Most Klan gatherings are nothing more than a large cookout (including the obvious racist overtones) with the culmination being the cross lighting ceremony. According to Klan ideology, the meaning of the cross lighting is to “signify the light of Christ” and to “bring light to a world in darkness” (misinformation).
The Klan holds the cross lighting in great reverence and claim that the hate motivated cross lightings in the past were the result of rogue members or offshoot Klan groups in an effort to intimidate and terrorize — the Silver Dollar Group and Cottonmouth Moccasin Gang were two such offshoots and were responsible for many violent crimes during the Civil Rights Era.
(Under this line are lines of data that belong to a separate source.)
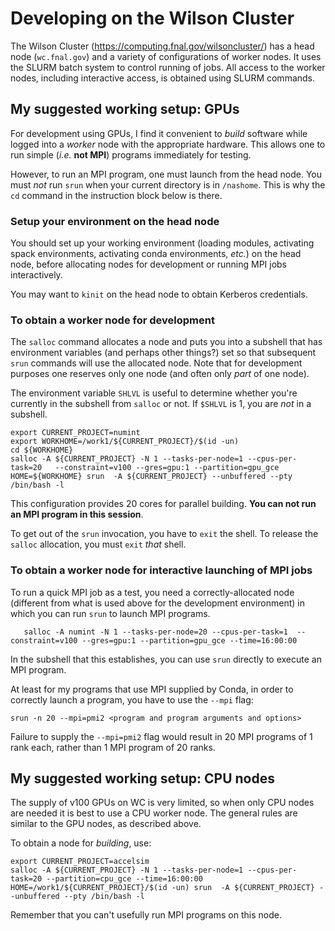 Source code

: # Developing on the Wilson Cluster

The Wilson Cluster (https://computing.fnal.gov/wilsoncluster/) has a head node
(`wc.fnal.gov`)
and a variety of configurations of worker nodes. It uses the SLURM batch system
to control running of jobs. All access to the worker nodes, including interactive
access, is obtained using SLURM commands.

## My suggested working setup: GPUs

For development using GPUs, I find it convenient to *build* software while
logged into a *worker* node with the appropriate hardware. This allows one to
run simple (*i.e.* **not MPI**) programs immediately for testing.

However, to run an MPI program, one must launch from the head node.
You must *not* run `srun` when your current directory is in `/nashome`.
This is why the `cd` command in the instruction block below is there.

### Setup your environment on the head node

You should set up your working environment (loading modules, activating spack
environments, activating conda environments, *etc.*) on the head node, before
allocating nodes for development or running MPI jobs interactively.

You may want to `kinit` on the head node to obtain Kerberos credentials.

### To obtain a worker node for development

The `salloc` command allocates a node and puts you into a subshell that has
environment variables (and perhaps other things?) set so that subsequent `srun`
commands will use the allocated node. Note that for development purposes one
reserves only one node (and often only *part* of one node).

The environment variable `SHLVL` is useful to determine whether you're currently
in the subshell from `salloc` or not. If `$SHLVL` is 1, you are *not* in a
subshell. 

    export CURRENT_PROJECT=numint
    export WORKHOME=/work1/${CURRENT_PROJECT}/$(id -un)
    cd ${WORKHOME}
    salloc -A ${CURRENT_PROJECT} -N 1 --tasks-per-node=1 --cpus-per-task=20   --constraint=v100 --gres=gpu:1 --partition=gpu_gce
    HOME=${WORKHOME} srun  -A ${CURRENT_PROJECT} --unbuffered --pty /bin/bash -l

This configuration provides 20 cores for parallel building.
**You can not run an MPI program in this session**.

To get out of the `srun` invocation, you have to `exit` the shell. To release
the `salloc` allocation, you must `exit` *that* shell.


### To obtain a worker node for interactive launching of MPI jobs

To run a quick MPI job as a test, you need a correctly-allocated node (different
from what is used above for the development environment) in which you can run
`srun` to launch MPI programs.

       salloc -A numint -N 1 --tasks-per-node=20 --cpus-per-task=1  --constraint=v100 --gres=gpu:1 --partition=gpu_gce --time=16:00:00

In the subshell that this establishes, you can use `srun` directly to execute an
MPI program.

At least for my programs that use MPI supplied by Conda, in order to correctly
launch a program, you have to use the `--mpi` flag:

    srun -n 20 --mpi=pmi2 <program and program arguments and options>

Failure to supply the `--mpi=pmi2` flag would result in 20 MPI programs of 1
rank each, rather than 1 MPI program of 20 ranks.

## My suggested working setup: CPU nodes

The supply of v100 GPUs on WC is very limited, so when only CPU nodes are needed it is best to use a CPU worker node.
The general rules are similar to the GPU nodes, as described above.

To obtain a node for *building*, use:

    export CURRENT_PROJECT=accelsim
    salloc -A ${CURRENT_PROJECT} -N 1 --tasks-per-node=1 --cpus-per-task=20 --partition=cpu_gce --time=16:00:00
    HOME=/work1/${CURRENT_PROJECT}/$(id -un) srun  -A ${CURRENT_PROJECT} --unbuffered --pty /bin/bash -l

Remember that you can't usefully run MPI programs on this node.


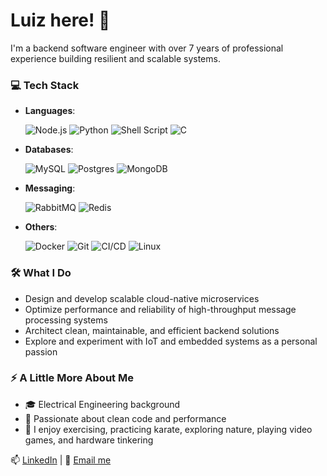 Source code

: # Luiz here! 👋 

I'm a backend software engineer with over 7 years of professional experience building resilient and scalable systems.

### 💻 Tech Stack
- **Languages**:
  
  ![Node.js](https://img.shields.io/badge/Node.js-339933?style=for-the-badge&logo=nodedotjs&logoColor=white)
  ![Python](https://img.shields.io/badge/Python-3776AB?style=for-the-badge&logo=python&logoColor=white)
  ![Shell Script](https://img.shields.io/badge/Shell%20Script-89E051?style=for-the-badge&logo=gnu-bash&logoColor=white)
  ![C](https://img.shields.io/badge/C-A8B9CC?style=for-the-badge&logo=c&logoColor=white)

- **Databases**:
  
  ![MySQL](https://img.shields.io/badge/MySQL-4479A1?style=for-the-badge&logo=mysql&logoColor=white)
  ![Postgres](https://img.shields.io/badge/PostgreSQL-336791?style=for-the-badge&logo=postgresql&logoColor=white)
  ![MongoDB](https://img.shields.io/badge/MongoDB-47A248?style=for-the-badge&logo=mongodb&logoColor=white)

- **Messaging**:
 
  ![RabbitMQ](https://img.shields.io/badge/RabbitMQ-FF6600?style=for-the-badge&logo=rabbitmq&logoColor=white)
  ![Redis](https://img.shields.io/badge/Redis-DC382D?style=for-the-badge&logo=redis&logoColor=white)

- **Others**:
 
  ![Docker](https://img.shields.io/badge/Docker-2496ED?style=for-the-badge&logo=docker&logoColor=white)
  ![Git](https://img.shields.io/badge/Git-F05032?style=for-the-badge&logo=git&logoColor=white)
  ![CI/CD](https://img.shields.io/badge/CI/CD-000000?style=for-the-badge&logo=circleci&logoColor=white)
  ![Linux](https://img.shields.io/badge/Linux-FCC624?style=for-the-badge&logo=linux&logoColor=black)

### 🛠️ What I Do
- Design and develop scalable cloud-native microservices
- Optimize performance and reliability of high-throughput message processing systems
- Architect clean, maintainable, and efficient backend solutions
- Explore and experiment with IoT and embedded systems as a personal passion

### ⚡ A Little More About Me
- 🎓 Electrical Engineering background
- 🧠 Passionate about clean code and performance
- 🏃 I enjoy exercising, practicing karate, exploring nature, playing video games, and hardware tinkering
  
📫 [LinkedIn](https://www.linkedin.com/in/luiz-campos-b483b1157/) | 📧 [Email me](mailto:campos.luizf@gmail.com)
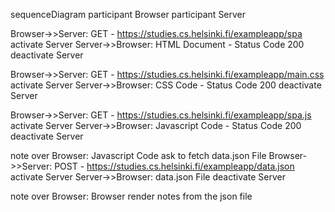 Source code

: sequenceDiagram
participant Browser
participant Server

Browser->>Server: GET - https://studies.cs.helsinki.fi/exampleapp/spa
activate Server
Server->>Browser: HTML Document - Status Code 200
deactivate Server

Browser->>Server: GET - https://studies.cs.helsinki.fi/exampleapp/main.css
activate Server
Server->>Browser: CSS Code - Status Code 200
deactivate Server

Browser->>Server: GET - https://studies.cs.helsinki.fi/exampleapp/spa.js
activate Server
Server->>Browser: Javascript Code - Status Code 200
deactivate Server

note over Browser: Javascript Code ask to fetch data.json File
Browser->>Server: POST - https://studies.cs.helsinki.fi/exampleapp/data.json
activate Server
Server->>Browser: data.json File
deactivate Server

note over Browser: Browser render notes from the json file
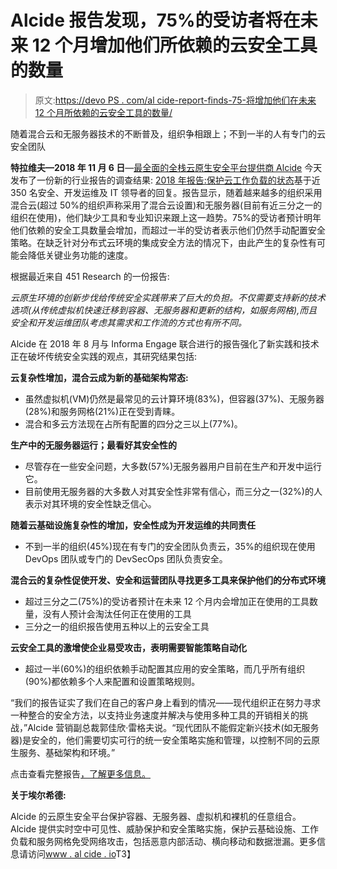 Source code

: # Alcide 报告发现，75%的受访者将在未来 12 个月增加他们所依赖的云安全工具的数量

> 原文:[https://devo PS . com/al cide-report-finds-75-将增加他们在未来 12 个月所依赖的云安全工具的数量/](https://devops.com/alcide-report-finds-75-will-increase-the-number-of-cloud-security-tools-they-rely-on-over-the-next-12-months/)

随着混合云和无服务器技术的不断普及，组织争相跟上；不到一半的人有专门的云安全团队

**特拉维夫—2018 年 11 月 6 日**—[最全面的全栈云原生安全平台提供商 Alcide](https://www.alcide.io/) 今天发布了一份新的行业报告的调查结果: [2018 年报告:保护云工作负载的状态](https://get.alcide.io/hubfs/Landing%20Pages/Alcide_2018_survey_report%20_state_securing_cloud_workloads.pdf)基于近 350 名安全、开发运维及 IT 领导者的回复。报告显示，随着越来越多的组织采用混合云(超过 50%的组织声称采用了混合云设置)和无服务器(目前有近三分之一的组织在使用)，他们缺少工具和专业知识来跟上这一趋势。75%的受访者预计明年他们依赖的安全工具数量会增加，而超过一半的受访者表示他们仍然手动配置安全策略。在缺乏针对分布式云环境的集成安全方法的情况下，由此产生的复杂性有可能会降低关键业务功能的速度。

根据最近来自 451 Research 的一份报告:

*云原生环境的创新步伐给传统安全实践带来了巨大的负担。不仅需要支持新的技术选项(从传统虚拟机快速迁移到容器、无服务器和更新的结构，如服务网格),而且安全和开发运维团队考虑其需求和工作流的方式也有所不同。*

Alcide 在 2018 年 8 月与 Informa Engage 联合进行的报告强化了新实践和技术正在破坏传统安全实践的观点，其研究结果包括:

**云复杂性增加，混合云成为新的基础架构常态:**

*   虽然虚拟机(VM)仍然是最常见的云计算环境(83%)，但容器(37%)、无服务器(28%)和服务网格(21%)正在受到青睐。
*   混合和多云方法现在占所有配置的四分之三以上(77%)。

**生产中的无服务器运行；最看好其安全性的**

*   尽管存在一些安全问题，大多数(57%)无服务器用户目前在生产和开发中运行它。
*   目前使用无服务器的大多数人对其安全性非常有信心，而三分之一(32%)的人表示对其环境的安全性缺乏信心。

**随着云基础设施复杂性的增加，安全性成为开发运维的共同责任**

*   不到一半的组织(45%)现在有专门的安全团队负责云，35%的组织现在使用 DevOps 团队或专门的 DevSecOps 团队负责安全。

**混合云的复杂性促使开发、安全和运营团队寻找更多工具来保护他们的分布式环境**

*   超过三分之二(75%)的受访者预计在未来 12 个月内会增加正在使用的工具数量，没有人预计会淘汰任何正在使用的工具
*   三分之一的组织报告使用五种以上的云安全工具

**云安全工具的激增使企业易受攻击，表明需要智能策略自动化**

*   超过一半(60%)的组织依赖手动配置其应用的安全策略，而几乎所有组织(90%)都依赖多个人来配置和设置策略规则。

“我们的报告证实了我们在自己的客户身上看到的情况——现代组织正在努力寻求一种整合的安全方法，以支持业务速度并解决与使用多种工具的开销相关的挑战，”Alcide 营销副总裁郭佳欣·雷格夫说。“现代团队不能假定新兴技术(如无服务器)是安全的，他们需要切实可行的统一安全策略实施和管理，以控制不同的云原生服务、基础架构和环境。”

点击查看完整报告[，了解更多信息。](https://get.alcide.io/alcide-survey-cloud-security-2018)

**关于埃尔希德:**

Alcide 的云原生安全平台保护容器、无服务器、虚拟机和裸机的任意组合。Alcide 提供实时空中可见性、威胁保护和安全策略实施，保护云基础设施、工作负载和服务网格免受网络攻击，包括恶意内部活动、横向移动和数据泄漏。更多信息请访问[www . al cide . io](http://www.alcide.io/)T3】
It’s difficult to say for certain how many members the Klan has. The Alabama-based SPLC (Southern Poverty Law Center) estimates that the Klan has about 190 chapters nationally with no more than 6,000 members total, which would be a mere shadow of its estimated 2 million to 5 million members in the 1920s.
In regards to the Klan and “community” — The Ku Klux Klan officially disbanded in 1944 when the federal government demanded payment of more than $600,000 in back taxes. As a result, the name “Ku Klux Klan” became public domain. The organization lost all claim to the original copyrights… this was the last time the Klan was unified as an organization. Shortly following, new independent groups began to appear throughout the country. Even today, some groups may have as few as 3 members; others may be in the hundreds across multiple states to being completely off the grid.
Whenever you’re granted access into a person’s intimate space, you’re establishing a relationship of sorts. Yes, I have made friends over the years. That doesn’t suggest I’ve become complacent with my situation to the point of exploitation, nor does it mean I’m selectively disregarding certain moments to depict something that is not. I do admit I try to offer a balanced perspective as to my experiences within marginalized originations, such as the Ku Klux Klan for example, but to consciously distance myself will in effect (or could) create biases.
Understandably, some were guarded and wanted nothing to do with me at first. As a photographer, you can’t expect people to give of themselves unless you are open yourself. Once your subject feels that you respect them as a person, they tend to forget about the camera altogether and the intimacy will occur naturally. It’s important to document people after this point, opposed to when they’re on guard… otherwise your images (and experience) will only scratch the surface.
My first documentation of the Ku Klux Klan was in 2005. I attended various gatherings, ceremonies, demonstrations and visited individuals in their homes over an 11-year span. Many of my projects don’t necessarily have a definitive ‘end’ per se, so if I’m able to document more of a particular story I will try my best to keep things current… the Klan is one such project.